START Extracted information

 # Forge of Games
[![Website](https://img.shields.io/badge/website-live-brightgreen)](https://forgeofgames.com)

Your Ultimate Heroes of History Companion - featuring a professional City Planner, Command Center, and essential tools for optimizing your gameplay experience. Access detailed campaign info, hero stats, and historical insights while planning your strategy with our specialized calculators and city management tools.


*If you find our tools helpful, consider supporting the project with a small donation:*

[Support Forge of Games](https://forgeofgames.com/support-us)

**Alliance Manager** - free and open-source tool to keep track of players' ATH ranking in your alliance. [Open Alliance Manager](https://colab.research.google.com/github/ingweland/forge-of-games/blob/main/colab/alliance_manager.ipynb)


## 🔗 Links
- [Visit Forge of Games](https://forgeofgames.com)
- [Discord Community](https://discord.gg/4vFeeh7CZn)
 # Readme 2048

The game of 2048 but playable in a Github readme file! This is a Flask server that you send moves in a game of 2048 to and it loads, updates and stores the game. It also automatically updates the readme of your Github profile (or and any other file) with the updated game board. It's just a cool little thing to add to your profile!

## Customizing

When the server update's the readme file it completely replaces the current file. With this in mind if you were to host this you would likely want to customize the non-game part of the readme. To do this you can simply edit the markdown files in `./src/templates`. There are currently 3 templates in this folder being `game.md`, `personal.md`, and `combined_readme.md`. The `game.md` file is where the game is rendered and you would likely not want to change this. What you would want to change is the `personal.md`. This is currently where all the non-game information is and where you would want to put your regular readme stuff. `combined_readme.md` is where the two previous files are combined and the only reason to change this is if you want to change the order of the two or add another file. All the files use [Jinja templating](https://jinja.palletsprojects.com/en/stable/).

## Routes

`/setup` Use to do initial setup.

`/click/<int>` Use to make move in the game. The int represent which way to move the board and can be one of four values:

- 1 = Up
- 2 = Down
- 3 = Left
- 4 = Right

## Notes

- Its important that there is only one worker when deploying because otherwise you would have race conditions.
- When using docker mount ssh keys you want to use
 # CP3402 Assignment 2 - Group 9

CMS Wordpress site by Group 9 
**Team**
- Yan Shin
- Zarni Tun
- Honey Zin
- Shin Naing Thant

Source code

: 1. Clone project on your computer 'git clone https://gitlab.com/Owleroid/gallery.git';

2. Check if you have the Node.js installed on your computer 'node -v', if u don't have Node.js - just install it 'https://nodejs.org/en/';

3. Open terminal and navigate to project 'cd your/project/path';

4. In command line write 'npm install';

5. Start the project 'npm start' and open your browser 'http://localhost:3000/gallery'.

END Extracted information

**Your goal:**
Each line of the listing above that contains the word "board" is to be copied.

**Answer section:**
The game of 2048 but playable in a Github readme file! This is a Flask server that you send moves in a game of 2048 to and it loads, updates and stores the game. It also automatically updates the readme of your Github profile (or and any other file) with the updated game board. It's just a cool little thing to add to your profile!
`/click/<int>` Use to make move in the game. The int represent which way to move the board and can be one of four values:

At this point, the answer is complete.